*LISTED RECORDS*.
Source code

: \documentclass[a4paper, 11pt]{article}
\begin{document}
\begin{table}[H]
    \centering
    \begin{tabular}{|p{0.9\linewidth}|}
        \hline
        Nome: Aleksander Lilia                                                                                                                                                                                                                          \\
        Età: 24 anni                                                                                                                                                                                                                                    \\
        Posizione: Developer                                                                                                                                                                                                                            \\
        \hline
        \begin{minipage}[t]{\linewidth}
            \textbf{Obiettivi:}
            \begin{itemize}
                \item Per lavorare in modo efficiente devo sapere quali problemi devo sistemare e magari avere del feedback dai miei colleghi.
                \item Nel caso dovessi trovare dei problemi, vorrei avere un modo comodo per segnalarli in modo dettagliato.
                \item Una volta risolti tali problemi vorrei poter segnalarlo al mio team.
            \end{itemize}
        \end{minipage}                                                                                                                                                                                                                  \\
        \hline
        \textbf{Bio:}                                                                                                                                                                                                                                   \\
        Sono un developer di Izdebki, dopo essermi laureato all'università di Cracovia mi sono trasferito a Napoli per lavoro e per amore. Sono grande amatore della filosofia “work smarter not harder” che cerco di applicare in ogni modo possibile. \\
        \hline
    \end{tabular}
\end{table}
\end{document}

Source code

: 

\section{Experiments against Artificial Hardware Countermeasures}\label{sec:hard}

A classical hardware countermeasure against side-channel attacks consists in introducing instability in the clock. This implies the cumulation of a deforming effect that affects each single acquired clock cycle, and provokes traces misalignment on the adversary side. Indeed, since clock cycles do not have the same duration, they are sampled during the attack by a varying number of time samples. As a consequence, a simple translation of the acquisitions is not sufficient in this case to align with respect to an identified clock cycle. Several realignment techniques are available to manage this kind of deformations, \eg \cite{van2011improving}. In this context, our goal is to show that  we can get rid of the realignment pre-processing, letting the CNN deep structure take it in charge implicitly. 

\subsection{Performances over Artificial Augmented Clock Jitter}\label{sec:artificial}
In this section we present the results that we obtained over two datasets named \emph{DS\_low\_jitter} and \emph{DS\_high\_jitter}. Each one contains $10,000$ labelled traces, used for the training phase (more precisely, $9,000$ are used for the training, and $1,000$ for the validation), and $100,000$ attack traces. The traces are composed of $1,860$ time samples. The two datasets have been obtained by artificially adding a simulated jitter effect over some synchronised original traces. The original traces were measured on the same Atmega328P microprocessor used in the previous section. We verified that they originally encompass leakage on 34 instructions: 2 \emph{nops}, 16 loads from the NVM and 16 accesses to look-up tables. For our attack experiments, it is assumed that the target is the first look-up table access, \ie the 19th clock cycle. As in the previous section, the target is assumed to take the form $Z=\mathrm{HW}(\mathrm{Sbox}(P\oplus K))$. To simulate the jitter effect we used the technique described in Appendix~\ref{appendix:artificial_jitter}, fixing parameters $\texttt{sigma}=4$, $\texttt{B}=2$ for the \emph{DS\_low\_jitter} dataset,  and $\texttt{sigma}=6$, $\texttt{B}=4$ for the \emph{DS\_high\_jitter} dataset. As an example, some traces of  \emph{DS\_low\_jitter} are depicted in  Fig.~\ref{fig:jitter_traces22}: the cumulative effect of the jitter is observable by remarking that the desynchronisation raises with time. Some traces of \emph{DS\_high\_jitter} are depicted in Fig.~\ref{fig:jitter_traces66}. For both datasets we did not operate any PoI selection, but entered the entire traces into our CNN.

*THE PROBLEM*. Answer with one number only, the count of lines in the material above that hold "avere".

*TASK ANSWER*. 2